Problem: Consider the linear transformation $T : \mathbb{R}^3 \rightarrow \mathbb{R}^3$ with eigenvalues $-1, 0$ and $1$ and the corresponding eigenvectors $v_1, v_2, v_3$. Determine $\text{ker}(T)$ and $\text{Im}(T)$.
Attempt at solution: In general we have $D = P^{-1} A P$, where $D$ is a diagonal matrix with the eigenvalues, $P$ is the matrix with columns the corresponding eigenvectors, and $A$ is the matrixrepresentation of $T$ with respect to some basis. Hence $A = PDP^{-1}$. Now the kernel of $T$ is the nullspace of the matrix $A$, while the image of $T$ is the columnspace of $A$. I'm not sure how to solve this problem, because we are not given any specific eigenvectors. So how could we ever find $P^{-1}$? Since $0$ is an eigenvalue of $T$, $A$ is singular. But what does that say about the nullspace and columnspace of $A$?

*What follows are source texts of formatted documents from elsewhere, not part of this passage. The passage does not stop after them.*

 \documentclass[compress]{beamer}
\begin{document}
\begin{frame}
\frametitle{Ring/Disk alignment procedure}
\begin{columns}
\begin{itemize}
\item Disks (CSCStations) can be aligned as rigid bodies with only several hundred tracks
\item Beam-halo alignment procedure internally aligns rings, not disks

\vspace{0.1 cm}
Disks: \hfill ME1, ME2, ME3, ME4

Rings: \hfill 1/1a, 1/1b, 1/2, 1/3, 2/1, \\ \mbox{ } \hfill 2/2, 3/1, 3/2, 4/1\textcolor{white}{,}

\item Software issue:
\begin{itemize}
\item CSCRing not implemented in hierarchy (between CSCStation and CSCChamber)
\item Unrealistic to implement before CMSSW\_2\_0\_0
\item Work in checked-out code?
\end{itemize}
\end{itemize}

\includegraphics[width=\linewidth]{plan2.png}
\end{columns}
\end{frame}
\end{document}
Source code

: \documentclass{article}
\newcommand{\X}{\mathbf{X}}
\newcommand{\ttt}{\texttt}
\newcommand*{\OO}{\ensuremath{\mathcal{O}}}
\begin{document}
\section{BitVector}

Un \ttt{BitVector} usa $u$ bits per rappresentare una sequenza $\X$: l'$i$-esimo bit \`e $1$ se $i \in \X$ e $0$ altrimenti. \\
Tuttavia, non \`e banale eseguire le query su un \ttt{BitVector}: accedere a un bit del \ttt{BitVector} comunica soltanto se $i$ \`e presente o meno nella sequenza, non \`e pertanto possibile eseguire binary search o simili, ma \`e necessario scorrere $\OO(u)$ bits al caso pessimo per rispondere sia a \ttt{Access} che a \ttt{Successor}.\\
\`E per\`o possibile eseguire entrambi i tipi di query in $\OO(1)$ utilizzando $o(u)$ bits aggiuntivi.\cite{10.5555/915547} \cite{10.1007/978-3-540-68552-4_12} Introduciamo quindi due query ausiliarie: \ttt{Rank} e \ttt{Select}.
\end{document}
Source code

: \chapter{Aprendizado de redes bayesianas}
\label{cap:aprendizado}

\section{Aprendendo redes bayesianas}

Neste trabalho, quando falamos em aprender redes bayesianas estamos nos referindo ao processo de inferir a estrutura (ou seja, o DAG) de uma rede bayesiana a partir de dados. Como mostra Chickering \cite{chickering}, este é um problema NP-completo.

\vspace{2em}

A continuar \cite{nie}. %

Any help would be appreciated.
Best Answer
Here's a possible strategy:
Note that the dimension of $\operatorname{im}(T)$ equals the rank of $A$ and hence the rank of $D$ since conjugate matices have same rank. What is the rank of $D$? Hence, what is the dimension of $\operatorname{im}(T)$? Given the eigenvectors corresponding to the distinct non-zero eigenvalues, what are obvious independent elements of $\operatorname{im}(T)$? Further, how are the dimensions of $\operatorname{im}(T)$ and $\operatorname{ker}(T)$ related? Hence, given that $0$ is an eigenvalue, what is $\operatorname{ker}(T)$?